Альдебаран журнал о литературе

«Я не связывала жизнь со стихами. Я связала из них жизнь»: интервью со Стефанией Даниловой

16 августа праздновал день рождения один из самых известных широкому читателю поэтов, основатель продюсерского центра всемпоэзии.рф, лауреат премий имени А.Д. Дементьева и М.Ю. Лермонтова, автор 16 книг (со стихами и прозой) – Стефания Данилова (в замужестве Конькова).

Стефания Антоновна преподаёт литературное мастерство в Российском университете дружбы народов, печатается в толстых литературных журналах и помогает неизвестным авторам обрести читателя.

Редакция журнала «Альдебаран» побеседовала со Стефанией о детстве, творческом пути, самопознающей силе слова, тенденциях в современном литературном процессе и взаимодействии поэта с читательской аудиторией.

Обычно состоявшиеся поэты говорят, что стихи пришли к ним легко и естественно ещё в раннем возрасте. Мне кажется, всегда есть импульс, какое-то поворотное событие, когда мы осознаём себя способными к творчеству или вдруг начинаем верить в себя как поэта, а потом договариваемся с собой с этого пути не сворачивать. Во сколько примерно лет ты начала писать стихи, как это было?

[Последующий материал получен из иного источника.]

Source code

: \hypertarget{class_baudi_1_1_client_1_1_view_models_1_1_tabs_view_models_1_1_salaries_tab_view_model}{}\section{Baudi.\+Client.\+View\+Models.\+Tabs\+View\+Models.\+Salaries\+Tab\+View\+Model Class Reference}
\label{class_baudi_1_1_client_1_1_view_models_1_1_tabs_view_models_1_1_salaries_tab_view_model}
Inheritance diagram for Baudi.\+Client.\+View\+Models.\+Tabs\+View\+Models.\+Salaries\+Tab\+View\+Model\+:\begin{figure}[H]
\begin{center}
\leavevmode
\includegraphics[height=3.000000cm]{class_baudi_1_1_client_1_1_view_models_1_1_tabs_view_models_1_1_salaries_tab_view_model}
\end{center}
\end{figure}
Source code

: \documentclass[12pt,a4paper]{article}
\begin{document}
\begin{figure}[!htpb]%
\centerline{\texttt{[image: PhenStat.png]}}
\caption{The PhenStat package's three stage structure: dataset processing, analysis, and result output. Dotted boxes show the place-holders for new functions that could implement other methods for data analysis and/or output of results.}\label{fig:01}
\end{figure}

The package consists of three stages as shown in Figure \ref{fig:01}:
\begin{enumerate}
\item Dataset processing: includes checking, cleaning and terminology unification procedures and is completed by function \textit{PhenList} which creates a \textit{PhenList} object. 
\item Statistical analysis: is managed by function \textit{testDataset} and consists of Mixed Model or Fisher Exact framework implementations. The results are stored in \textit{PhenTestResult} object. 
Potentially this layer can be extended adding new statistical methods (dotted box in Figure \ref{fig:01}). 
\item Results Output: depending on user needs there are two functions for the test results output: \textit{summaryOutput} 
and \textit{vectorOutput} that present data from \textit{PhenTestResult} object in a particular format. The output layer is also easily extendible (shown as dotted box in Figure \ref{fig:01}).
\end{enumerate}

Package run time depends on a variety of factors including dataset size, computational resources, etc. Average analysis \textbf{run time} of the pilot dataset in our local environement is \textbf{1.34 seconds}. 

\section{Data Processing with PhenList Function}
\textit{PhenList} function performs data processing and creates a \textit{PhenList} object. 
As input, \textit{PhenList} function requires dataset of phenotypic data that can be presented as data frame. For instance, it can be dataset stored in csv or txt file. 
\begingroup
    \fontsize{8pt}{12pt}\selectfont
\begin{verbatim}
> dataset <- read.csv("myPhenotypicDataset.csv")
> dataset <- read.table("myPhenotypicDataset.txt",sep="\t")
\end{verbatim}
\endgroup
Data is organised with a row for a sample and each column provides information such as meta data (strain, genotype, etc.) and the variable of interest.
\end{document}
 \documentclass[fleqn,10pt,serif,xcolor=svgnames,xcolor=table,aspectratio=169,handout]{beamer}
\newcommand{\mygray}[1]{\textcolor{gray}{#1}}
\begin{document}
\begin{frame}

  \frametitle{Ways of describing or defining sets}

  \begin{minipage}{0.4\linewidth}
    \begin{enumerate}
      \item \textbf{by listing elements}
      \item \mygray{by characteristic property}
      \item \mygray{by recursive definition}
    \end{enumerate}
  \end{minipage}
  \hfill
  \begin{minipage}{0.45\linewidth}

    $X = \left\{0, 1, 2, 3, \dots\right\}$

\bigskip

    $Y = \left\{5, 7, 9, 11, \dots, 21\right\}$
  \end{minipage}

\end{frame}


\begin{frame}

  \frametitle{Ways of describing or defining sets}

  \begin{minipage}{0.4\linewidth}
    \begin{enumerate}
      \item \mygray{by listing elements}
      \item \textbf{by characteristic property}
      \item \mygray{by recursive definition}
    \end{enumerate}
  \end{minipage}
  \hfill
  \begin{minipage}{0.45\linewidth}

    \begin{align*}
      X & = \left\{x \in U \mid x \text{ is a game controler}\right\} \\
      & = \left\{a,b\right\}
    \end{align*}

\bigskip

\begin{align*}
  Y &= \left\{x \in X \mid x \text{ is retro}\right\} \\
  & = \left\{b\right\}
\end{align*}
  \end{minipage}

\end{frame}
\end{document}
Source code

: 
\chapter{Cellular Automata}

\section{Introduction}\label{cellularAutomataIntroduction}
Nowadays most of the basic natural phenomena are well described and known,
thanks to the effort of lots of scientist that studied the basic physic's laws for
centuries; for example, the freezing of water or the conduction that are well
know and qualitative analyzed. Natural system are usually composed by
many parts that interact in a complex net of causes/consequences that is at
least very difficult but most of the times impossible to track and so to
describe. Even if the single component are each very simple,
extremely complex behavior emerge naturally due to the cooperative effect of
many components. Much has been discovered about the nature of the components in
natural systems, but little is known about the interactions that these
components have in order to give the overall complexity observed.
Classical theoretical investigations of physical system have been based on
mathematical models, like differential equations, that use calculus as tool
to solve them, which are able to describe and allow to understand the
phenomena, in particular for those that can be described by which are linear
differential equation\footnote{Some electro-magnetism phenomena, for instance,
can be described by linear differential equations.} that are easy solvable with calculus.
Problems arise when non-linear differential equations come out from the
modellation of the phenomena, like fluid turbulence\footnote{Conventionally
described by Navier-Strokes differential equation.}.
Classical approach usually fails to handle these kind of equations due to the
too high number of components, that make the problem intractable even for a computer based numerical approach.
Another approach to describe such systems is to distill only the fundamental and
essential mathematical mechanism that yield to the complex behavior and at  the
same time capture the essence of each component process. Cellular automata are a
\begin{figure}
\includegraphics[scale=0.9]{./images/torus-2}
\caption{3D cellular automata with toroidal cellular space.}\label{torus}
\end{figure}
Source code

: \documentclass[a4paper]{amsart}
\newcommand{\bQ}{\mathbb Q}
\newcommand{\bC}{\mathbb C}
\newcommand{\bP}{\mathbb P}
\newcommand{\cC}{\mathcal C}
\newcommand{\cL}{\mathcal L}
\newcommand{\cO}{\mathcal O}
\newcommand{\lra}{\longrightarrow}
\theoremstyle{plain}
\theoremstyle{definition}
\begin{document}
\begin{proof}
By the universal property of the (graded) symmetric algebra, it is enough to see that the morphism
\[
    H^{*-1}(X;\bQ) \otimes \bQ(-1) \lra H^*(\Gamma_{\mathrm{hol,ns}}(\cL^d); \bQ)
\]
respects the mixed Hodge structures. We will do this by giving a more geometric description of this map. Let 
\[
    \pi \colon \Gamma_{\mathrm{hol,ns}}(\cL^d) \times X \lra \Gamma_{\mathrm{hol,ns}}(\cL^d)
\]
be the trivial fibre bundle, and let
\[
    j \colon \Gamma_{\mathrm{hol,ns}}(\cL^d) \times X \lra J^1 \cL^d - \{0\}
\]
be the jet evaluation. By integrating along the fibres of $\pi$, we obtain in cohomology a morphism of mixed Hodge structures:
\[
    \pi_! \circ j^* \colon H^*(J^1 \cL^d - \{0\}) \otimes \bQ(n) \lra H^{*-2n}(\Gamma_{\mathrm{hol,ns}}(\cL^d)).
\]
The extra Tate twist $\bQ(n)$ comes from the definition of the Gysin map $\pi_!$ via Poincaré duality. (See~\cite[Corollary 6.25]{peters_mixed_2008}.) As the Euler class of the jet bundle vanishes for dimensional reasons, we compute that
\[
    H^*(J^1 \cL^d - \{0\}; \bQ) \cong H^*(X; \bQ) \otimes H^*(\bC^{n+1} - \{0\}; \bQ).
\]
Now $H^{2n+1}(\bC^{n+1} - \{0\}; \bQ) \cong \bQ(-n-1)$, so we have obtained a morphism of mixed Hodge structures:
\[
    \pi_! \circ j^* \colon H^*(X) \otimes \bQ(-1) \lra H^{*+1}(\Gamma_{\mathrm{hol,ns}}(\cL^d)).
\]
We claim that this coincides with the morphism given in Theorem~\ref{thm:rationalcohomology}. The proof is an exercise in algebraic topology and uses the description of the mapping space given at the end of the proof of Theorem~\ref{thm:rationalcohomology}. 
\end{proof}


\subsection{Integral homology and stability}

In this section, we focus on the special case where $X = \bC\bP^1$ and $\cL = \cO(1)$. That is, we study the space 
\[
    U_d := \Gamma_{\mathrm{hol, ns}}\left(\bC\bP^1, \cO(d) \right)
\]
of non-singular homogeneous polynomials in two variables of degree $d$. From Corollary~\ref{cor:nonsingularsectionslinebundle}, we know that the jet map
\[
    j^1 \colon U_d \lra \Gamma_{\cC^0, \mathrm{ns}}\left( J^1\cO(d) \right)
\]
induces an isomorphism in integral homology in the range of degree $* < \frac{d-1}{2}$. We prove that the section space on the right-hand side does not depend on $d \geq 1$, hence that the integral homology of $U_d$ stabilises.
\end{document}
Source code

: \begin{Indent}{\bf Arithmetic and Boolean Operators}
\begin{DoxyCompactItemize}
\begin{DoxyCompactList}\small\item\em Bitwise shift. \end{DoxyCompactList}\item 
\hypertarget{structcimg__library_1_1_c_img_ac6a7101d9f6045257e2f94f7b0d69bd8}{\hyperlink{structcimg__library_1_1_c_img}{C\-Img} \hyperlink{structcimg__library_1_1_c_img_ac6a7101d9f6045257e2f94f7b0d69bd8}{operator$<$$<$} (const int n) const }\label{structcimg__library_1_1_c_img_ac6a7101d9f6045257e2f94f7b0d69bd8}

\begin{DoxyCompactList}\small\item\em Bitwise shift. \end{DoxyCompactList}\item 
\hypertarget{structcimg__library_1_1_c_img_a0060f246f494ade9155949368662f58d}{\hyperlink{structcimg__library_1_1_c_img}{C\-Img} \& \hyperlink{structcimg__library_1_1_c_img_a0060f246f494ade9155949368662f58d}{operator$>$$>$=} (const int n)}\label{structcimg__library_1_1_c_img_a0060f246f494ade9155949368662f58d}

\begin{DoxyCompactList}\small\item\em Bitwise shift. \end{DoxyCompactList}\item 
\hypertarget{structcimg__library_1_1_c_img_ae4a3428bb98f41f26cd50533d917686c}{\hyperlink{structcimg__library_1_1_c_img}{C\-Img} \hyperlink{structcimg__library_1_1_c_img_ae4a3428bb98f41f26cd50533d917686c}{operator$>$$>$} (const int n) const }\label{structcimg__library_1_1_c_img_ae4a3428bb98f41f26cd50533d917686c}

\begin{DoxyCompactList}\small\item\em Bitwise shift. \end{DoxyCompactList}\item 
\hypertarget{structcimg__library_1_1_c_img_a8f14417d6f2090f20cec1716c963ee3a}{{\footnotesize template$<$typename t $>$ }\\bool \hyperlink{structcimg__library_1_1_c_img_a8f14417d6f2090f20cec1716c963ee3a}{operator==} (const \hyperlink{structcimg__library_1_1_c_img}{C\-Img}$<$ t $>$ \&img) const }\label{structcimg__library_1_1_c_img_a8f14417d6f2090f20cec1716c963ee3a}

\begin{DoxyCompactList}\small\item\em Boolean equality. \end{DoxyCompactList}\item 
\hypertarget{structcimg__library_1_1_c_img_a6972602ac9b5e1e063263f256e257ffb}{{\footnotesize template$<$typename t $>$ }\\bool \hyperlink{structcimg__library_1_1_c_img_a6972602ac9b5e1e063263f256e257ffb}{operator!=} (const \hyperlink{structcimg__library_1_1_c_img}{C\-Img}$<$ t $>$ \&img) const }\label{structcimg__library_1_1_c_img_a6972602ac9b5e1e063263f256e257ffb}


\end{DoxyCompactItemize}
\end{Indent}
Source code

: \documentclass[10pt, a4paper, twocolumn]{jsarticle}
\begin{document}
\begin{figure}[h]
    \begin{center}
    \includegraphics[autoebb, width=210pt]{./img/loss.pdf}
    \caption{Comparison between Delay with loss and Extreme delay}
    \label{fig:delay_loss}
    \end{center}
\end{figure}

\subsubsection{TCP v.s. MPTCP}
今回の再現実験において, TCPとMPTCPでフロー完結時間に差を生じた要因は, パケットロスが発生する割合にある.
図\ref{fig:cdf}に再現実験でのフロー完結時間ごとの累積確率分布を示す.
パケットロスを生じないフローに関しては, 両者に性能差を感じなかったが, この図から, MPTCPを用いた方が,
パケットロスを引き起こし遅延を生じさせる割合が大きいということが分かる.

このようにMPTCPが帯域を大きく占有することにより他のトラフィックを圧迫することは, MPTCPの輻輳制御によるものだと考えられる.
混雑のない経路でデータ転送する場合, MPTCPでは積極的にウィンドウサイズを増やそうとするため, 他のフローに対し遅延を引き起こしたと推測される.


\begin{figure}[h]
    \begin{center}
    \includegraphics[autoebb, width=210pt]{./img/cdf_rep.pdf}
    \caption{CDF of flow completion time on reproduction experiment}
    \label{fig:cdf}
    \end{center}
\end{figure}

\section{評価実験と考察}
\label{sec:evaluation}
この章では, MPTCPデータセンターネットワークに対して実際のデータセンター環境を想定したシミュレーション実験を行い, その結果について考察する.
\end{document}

Мне кажется, мы не всегда можем быть точны в понятиях относительно себя. Говоря, что мы «начали писать в 4 года», откуда мы можем быть уверенными, что пишем именно стихи? Вот «осознала себя способной к творчеству» я точно во времена, когда ходила пешком под стол, и творчество было для меня во всём: из случайно проросших в рассохшемся балконном ящике семечек я растила волшебный сад, из конструктора строила дом вместо монстра, предлагаемого в инструкции. И, конечно, слова. Они завораживали, звали с ними в игру. Я не просто связала с ними свою жизнь – я связала из них свою жизнь. Детство чаще всего ­– слепое пятно в памяти, но есть вспышка: поезд в Крым, за окном кардиограмма лесов, я отчаянно пытаюсь перевести это на человеческий язык в блокнот, мой первый блокнот. На нём был изображен букет полевых цветов. Помню ощущение: я не пишу, а записываю, перевожу, транслирую. Когда мне нужно было решить любой сложный момент в отношениях с людьми, будь то первые чувства или несговорчивая алгебраичка, грозящая двойкой, стихами всё решалось как по волшебству. Это и были мои «сим-салабим-сезам», «мутабор» и «абракадабра» одновременно.

Может быть, случались переломные события, когда поэзия вдруг уступала реальной жизни? Хотелось ли когда-нибудь отказаться и заняться чем-то другим?

Когда я пробовала учить китайский, осознала, что язык этот максимально близок к структуре поэзии, и что он так же требует всей жизни безоглядно и безоговорочно. Его стоит внедрять в себя с детства. И на примере этих никак не складывающихся в структуру (у меня) линий и тонов я осознала важность вложенного времени. В моём случае поэзия не может уступить реальной жизни, потому что она – тот выбор, который не стои́т, выбор без выбора. С ней сравнивается всё, всё интегрируется в неё и взаимодействует с ней. Она – как валиде-султан в Топкапы. Даже если на троне султан. Если искусство поэзии требует слов, то есть и ремесло поэзии – то есть наш быт, готовка, поездки туда-сюда. И это ремесло поэзии требует нестандартной оптики: специи на глаз, каждый раз новой версии маршрута из одних и тех же пунктов А в Б. Всё это – тоже от поэзии-матушки. Я всегда хочу заниматься чем-то другим и третьим, но оно будет лишь гранью от поэзии. Так чувствую.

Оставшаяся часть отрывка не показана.